_Work item:_
Search the material for "user" and copy each line in which it is found.

_Materials provided:_
━━━

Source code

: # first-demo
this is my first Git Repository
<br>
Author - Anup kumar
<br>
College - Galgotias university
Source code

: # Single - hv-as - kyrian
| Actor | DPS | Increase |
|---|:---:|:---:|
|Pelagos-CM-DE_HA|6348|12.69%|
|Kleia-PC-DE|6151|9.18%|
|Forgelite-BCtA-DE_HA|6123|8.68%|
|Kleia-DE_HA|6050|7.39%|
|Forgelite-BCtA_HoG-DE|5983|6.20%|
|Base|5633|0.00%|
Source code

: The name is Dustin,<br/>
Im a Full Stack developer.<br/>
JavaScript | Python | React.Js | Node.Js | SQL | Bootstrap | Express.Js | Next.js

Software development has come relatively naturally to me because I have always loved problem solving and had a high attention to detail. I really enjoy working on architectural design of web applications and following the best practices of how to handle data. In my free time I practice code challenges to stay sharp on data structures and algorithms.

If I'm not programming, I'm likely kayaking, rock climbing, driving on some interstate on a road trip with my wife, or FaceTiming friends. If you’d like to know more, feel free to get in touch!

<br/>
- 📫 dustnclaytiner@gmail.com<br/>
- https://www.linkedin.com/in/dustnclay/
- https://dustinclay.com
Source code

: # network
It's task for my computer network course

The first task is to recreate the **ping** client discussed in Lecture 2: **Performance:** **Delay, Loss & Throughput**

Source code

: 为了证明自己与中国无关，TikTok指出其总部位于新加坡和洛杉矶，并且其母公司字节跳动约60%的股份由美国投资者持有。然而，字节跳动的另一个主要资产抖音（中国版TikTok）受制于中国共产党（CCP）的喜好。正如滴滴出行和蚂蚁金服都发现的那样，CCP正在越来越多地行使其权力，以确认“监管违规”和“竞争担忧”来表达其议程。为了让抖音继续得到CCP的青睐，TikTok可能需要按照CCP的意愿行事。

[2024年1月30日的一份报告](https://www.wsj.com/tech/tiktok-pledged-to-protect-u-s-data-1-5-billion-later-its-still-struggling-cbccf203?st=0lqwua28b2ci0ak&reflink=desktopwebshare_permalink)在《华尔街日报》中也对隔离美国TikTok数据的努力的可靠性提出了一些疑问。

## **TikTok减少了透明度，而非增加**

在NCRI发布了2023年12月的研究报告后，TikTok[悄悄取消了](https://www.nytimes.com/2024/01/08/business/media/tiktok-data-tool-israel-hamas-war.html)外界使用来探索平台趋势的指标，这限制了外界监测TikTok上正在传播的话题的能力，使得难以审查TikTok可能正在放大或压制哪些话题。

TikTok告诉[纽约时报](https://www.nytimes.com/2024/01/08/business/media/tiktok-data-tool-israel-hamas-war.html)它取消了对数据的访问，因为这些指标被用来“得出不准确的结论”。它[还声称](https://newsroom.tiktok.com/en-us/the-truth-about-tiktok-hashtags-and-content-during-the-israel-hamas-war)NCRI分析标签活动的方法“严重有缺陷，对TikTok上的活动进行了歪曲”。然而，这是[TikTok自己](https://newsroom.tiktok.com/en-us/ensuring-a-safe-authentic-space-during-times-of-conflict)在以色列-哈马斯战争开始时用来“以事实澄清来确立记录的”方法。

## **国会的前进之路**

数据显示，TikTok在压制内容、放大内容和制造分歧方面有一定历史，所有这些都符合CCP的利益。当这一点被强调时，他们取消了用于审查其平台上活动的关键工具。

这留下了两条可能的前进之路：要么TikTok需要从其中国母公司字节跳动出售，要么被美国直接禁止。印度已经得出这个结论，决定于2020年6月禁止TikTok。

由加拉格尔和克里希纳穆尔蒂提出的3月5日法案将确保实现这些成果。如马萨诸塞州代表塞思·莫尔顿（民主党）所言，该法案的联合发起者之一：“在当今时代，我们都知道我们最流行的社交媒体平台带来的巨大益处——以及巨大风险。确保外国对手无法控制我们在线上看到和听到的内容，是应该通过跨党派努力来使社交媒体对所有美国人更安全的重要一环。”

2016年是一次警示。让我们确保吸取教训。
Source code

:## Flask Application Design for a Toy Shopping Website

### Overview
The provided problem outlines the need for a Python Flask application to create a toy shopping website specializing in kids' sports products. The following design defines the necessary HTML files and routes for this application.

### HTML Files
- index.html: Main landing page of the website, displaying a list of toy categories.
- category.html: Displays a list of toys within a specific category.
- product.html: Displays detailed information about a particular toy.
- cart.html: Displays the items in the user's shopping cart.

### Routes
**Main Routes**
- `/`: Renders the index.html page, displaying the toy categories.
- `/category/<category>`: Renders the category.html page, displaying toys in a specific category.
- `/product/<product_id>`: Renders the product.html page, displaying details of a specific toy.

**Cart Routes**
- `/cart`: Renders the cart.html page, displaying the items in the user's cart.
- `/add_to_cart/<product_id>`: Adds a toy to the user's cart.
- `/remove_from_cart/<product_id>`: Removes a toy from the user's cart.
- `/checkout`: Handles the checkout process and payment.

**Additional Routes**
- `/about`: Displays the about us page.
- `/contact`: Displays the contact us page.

━━━

_Output for this exercise:_
- cart.html: Displays the items in the user's shopping cart.
- `/cart`: Renders the cart.html page, displaying the items in the user's cart.
- `/add_to_cart/<product_id>`: Adds a toy to the user's cart.
- `/remove_from_cart/<product_id>`: Removes a toy from the user's cart.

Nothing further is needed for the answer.